Visit The Sawtelles MySpace page       E-MAIL The Sawtelles

Check out The Sawtelles CD's: Dime Museum & (yellow)

Frank Critelli puts The Sawtelles "On The Sofa" for an interview, read it HERE.

Individual Song Downloads
Issue #79                               Oct. '05

Here Is … The Sawtelles 2nd release (and first on Connecticut’s ThinManMusic label), continues with the sparse minimalistic “nerve rock” sound found on their 2004 self titled (subtitled: yellow) release. However, this time the husband & wife team of Peter & Julie Ricco elected to forgo the bass, creating a LP with just guitars, drums, and vocals. Using a fuller production, we hear sounds coaxed from Peter’s various guitars and Julie’s stripped drum kit (no kick drum) that make excellent use of reverb and double & tripled tracked backing vocals to exude a vibe that surrounds us with an ethereal feeling.

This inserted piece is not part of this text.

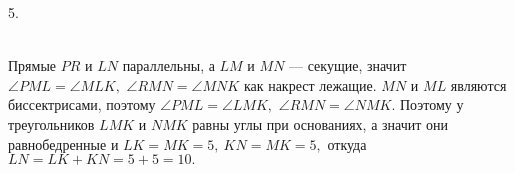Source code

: 5. \begin{figure}[ht!]
\end{figure}\\
Прямые $PR$ и $LN$ параллельны, а $LM$ и $MN$ --- секущие, значит $\angle PML = \angle MLK,$  $\angle RMN= \angle MNK$ как накрест лежащие. $MN$ и $ML$ являются биссектрисами, поэтому $\angle PML = \angle LMK,$ $ \angle RMN= \angle NMK.$ Поэтому у треугольников $LMK$ и $NMK$ равны углы при основаниях, а значит они равнобедренные и $LK=MK=5,\ KN=MK=5,$ откуда $LN=LK+KN=5+5=10.$\\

While the sound envelopes us, it is to The Sawtelles credit that they also give it space to breathe. Usually sound this rich and expansive becomes too bombastic and smothering, yet here the sound provides areas that allow us to float around and explore where it may or may not lead us to, and more often than not, it leads us to the lyrics, thus the appeal of The Sawtelles.

One of my first true idols was Elton John’s lyricist Bernie Taupin. Bernie’s lyrics almost always seemed to take on a grand epic type theme in a story telling form. His stanza structure was usually four to six lines with a standard rhyme scheme, and very wordy with many, many stanzas. Part of what I loved about Bernie’s writing was his ability to lay out the story. Well, 30 years later I have found Bernie’s contemporary equal, Peter Riccio, except that Peter uses a fraction of the words to draw the same interest and response from me that Bernie Taupin did all those so many years ago…

Peter uses his words in the same way that The Sawtelles use their instruments – sparse, minimalistic, allowing spaces for us to fill in the blanks, yet while many of the lyrics seem but an afterthought to the song (based on their sketchy images and seeming lack of depth), they are essentially the driving force behind the genius of The Sawtelles. Most of the time it’s a line or two that sticks out, that sticks in your head, that has you contemplating how it fits into the song, it is that line or two that will have you diving deeper into each of the 10 songs on
Here Is ...

Front Page News opens the disc with the narrator relating a screw up: “Heard about my front page news,” that led to an inevitable break up: “fate cast a stone at me.” Then when the 2nd verse states, “I’m not strong enough to hold on / I’m not brave enough to let go,” the intensity of the lyrics kick in. With a beatnik, electro-acoustic vibe shimmy-ing along to Julie’s dreamy, airy backing vocals we fall head first into the limitations imposed by whatever major misdeed preceded the obliteration of the relationship.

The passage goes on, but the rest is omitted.